Entries shown Block Start
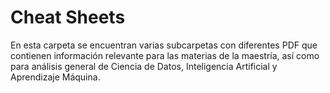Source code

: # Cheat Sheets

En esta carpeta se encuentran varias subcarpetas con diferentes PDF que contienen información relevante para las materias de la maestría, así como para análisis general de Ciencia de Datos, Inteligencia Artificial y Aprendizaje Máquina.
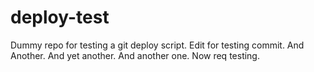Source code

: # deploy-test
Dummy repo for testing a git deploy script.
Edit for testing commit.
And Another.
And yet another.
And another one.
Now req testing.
Entries shown Block End
Instructions to follow: Your reply should restate the data above word for word and contain no pictures.

Worked solution:
Source code

: # Cheat Sheets

En esta carpeta se encuentran varias subcarpetas con diferentes PDF que contienen información relevante para las materias de la maestría, así como para análisis general de Ciencia de Datos, Inteligencia Artificial y Aprendizaje Máquina.
Source code

: # deploy-test
Dummy repo for testing a git deploy script.
Edit for testing commit.
And Another.
And yet another.
And another one.
Now req testing.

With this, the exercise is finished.